Il se dit qu’il est temps pour lui de bifurquer

Et d’aller la rejoindre pour être à son chevet :

Le voilà convaincu d’abandonner la route

 

5)

Tony a fait un stop dans une station-service

Le réservoir de son bolide s’est en fait épuisé

Dehors, sous le ciel de septembre,

Les routiers sortent de leurs camions d’un pas pressé

De l’engin le plus proche de la voiture de sport,

Un petit homme ventru parvient à s’extirper

Il a l’air fatigué, le visage mal rasé

En compagnie des autres, il se dirige vers le café

 

6)

De l’extérieur, on aperçoit au fond de sa cabine

Les posters affichés de donzelles dévêtues,

Leurs regards ingénus fascinent Eléonore,

Elle ressent là une impression de déjà vu…

La Belle est en effet sortie de la voiture

Pour dégourdir ses jambes, faute d’hûmer de l’air pur

La tôle métallisée lui reflète sa figure :

Elle ferait mieux d’aller se refaire une beauté

 

 

7)

De son pas de gazelle, léger, presque aérien

Elle emboite le pas d’un routier attardé

Dans l’espoir de trouver, un peu comme par miracle,

Un miroir épargné dans les w-c

Mais le routier perdu au fond de ses pensées,

N’a pas vu la princesse le suivre comme une ombre

Il entre, en titubant, dans la caféteria

Le regard vide et les yeux encore embués

 

8)

Ses collègues, au comptoir, l’appelent le " Manneken "

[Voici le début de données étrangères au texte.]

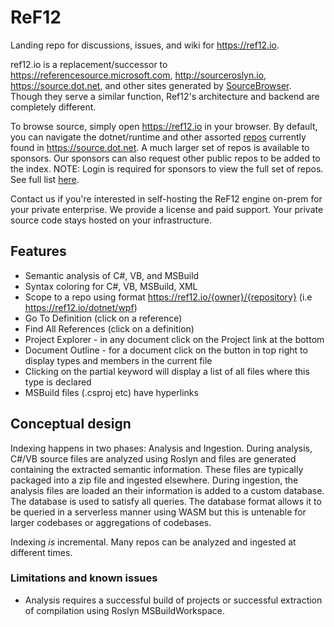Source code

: # ReF12
Landing repo for discussions, issues, and wiki for https://ref12.io.

ref12.io is a replacement/successor to https://referencesource.microsoft.com, http://sourceroslyn.io, https://source.dot.net, and other sites generated by [SourceBrowser](https://github.com/KirillOsenkov/SourceBrowser). Though they serve a similar function, Ref12's architecture and backend are completely different.

To browse source, simply open https://ref12.io in your browser. By default, you can navigate the dotnet/runtime and other assorted [repos](https://ref12.io/?rightMode=repossummary&access=Public) currently found in https://source.dot.net. A much larger set of repos is available to sponsors. Our sponsors can also request other public repos to be added to the index. NOTE: Login is required for sponsors to view the full set of repos. See full list [here](https://ref12.io/?rightMode=repossummary&access=Internal).

Contact us if you're interested in self-hosting the ReF12 engine on-prem for your private enterprise. We provide a license and paid support. Your private source code stays hosted on your infrastructure.

## Features
* Semantic analysis of C#, VB, and MSBuild
* Syntax coloring for C#, VB, MSBuild, XML
* Scope to a repo using format https://ref12.io/{owner}/{repository} (i.e https://ref12.io/dotnet/wpf)
* Go To Definition (click on a reference)
* Find All References (click on a definition)
* Project Explorer - in any document click on the Project link at the bottom
* Document Outline - for a document click on the button in top right to display types and members in the current file
* Clicking on the partial keyword will display a list of all files where this type is declared
* MSBuild files (.csproj etc) have hyperlinks

## Conceptual design

Indexing happens in two phases: Analysis and Ingestion. During analysis, C#/VB source files are analyzed using Roslyn and files are generated containing the extracted semantic information. These files are typically packaged into a zip file and ingested elsewhere. During ingestion, the analysis files are loaded an their information is added to a custom database. The database is used to satisfy all queries. The database format allows it to be queried in a serverless manner using WASM but this is untenable for larger codebases or aggregations of codebases.

Indexing *is* incremental. Many repos can be analyzed and ingested at different times.

### Limitations and known issues
 * Analysis requires a successful build of projects or successful extraction of compilation using Roslyn MSBuildWorkspace.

Comme le petit bonhomme qui urine sans arrêt,

Et puis ce surnom rime aussi avec la marque d’une bière

Qu’il engloutit par litres quand il ne travaille pas,

 

Les routiers parlent fort autour du " Manneken "

Ils avalent en riant des tasses de café noir

Tandis qu’Eléonore se faufile, discrète,

Jusqu’aux toilettes pour se remaquiller

 

9)

La plupart des routiers l’ont pourtant repérée

Et l’ont bien sûr sifflé en se tournant vers elle

Sauf Valentin qui lui n’a pas le coeur à rire

Et qui, sans faire exprès, suit la trace de la Belle

Devant la glace intacte des sanitaires pour dames

Eléonore ferme les yeux pour pleurer à nouveau

Elle sait que, pour les hommes, elle n’est qu’un bel objet :

Une paire de jolies jambes et une croupe excitante

 

 

Pré-refrain 1 :

Devant la glace intacte des toilettes impeccables

Eléonore ouvre les yeux et se prend à rêver

Elle n’habiterait plus dans ce corps trop parfait

Elle serait plus qu’un fantasme sur papier glacé

Elle mesurerait moins que son mètre quatre-vingt un

Elle n’existerait plus sous cette forme de mannequin…

 

Pré-refrain 2 :

De l’autre côté du miroir dans les w-c pour hommes,

Valentin, le routier, la rejoint dans son rêve

Devant la glace fendue des toilettes négligées

Il n’existerait plus sous cette forme de " Manneken ".

 

Refrain :

A la place où les mannequins pissent,

Des larmes sur leurs joues glissent

A la place où les mannequins pissent,

Des larmes sur leurs joues lisses

Sur leurs joues tristes.

 

Petit mannequin

Grand mannequin

Petit mannequin au masculin

Grand mannequin au féminin.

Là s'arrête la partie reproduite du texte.